Exercise requirements
When the string "party" appears in a line of the records, show the whole line.
*** Data shown ***
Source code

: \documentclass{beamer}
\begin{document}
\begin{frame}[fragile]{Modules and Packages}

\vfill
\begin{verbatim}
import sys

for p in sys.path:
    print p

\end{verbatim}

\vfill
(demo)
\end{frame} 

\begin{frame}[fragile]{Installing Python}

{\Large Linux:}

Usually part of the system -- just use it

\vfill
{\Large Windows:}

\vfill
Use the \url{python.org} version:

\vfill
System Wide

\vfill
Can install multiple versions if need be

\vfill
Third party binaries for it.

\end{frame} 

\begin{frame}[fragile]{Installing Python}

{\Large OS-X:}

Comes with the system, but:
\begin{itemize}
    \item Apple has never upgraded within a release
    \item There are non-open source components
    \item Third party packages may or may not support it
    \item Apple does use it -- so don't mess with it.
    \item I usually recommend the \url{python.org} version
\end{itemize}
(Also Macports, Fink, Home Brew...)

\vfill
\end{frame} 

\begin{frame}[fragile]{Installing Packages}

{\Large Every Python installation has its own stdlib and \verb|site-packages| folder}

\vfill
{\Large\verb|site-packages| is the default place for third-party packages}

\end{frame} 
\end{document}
*** End of Data shown ***
*** Data shown ***
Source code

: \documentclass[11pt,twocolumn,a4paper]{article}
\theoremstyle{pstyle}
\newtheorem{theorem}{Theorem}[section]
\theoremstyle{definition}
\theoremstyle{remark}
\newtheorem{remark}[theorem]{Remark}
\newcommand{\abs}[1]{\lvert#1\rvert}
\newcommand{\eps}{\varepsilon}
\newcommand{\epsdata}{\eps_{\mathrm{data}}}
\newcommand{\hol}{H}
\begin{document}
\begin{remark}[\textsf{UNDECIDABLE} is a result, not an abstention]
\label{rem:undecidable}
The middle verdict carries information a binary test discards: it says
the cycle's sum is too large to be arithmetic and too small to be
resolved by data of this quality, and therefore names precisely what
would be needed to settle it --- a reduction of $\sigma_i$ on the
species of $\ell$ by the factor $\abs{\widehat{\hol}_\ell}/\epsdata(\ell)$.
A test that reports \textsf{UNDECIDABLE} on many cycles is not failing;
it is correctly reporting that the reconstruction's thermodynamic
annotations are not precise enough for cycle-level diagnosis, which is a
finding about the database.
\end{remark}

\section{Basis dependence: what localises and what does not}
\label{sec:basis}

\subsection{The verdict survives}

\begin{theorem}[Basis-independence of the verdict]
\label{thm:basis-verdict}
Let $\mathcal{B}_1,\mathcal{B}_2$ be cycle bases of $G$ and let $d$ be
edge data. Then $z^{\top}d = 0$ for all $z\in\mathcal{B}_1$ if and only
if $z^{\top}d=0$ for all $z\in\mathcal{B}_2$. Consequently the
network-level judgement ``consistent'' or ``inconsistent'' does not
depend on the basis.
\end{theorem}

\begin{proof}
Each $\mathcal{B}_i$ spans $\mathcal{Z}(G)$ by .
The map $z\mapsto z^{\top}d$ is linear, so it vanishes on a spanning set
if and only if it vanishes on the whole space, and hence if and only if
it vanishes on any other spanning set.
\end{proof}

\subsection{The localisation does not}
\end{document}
*** End of Data shown ***
Result of the task
Third party binaries for it.
    \item Third party packages may or may not support it
{\Large\verb|site-packages| is the default place for third-party packages}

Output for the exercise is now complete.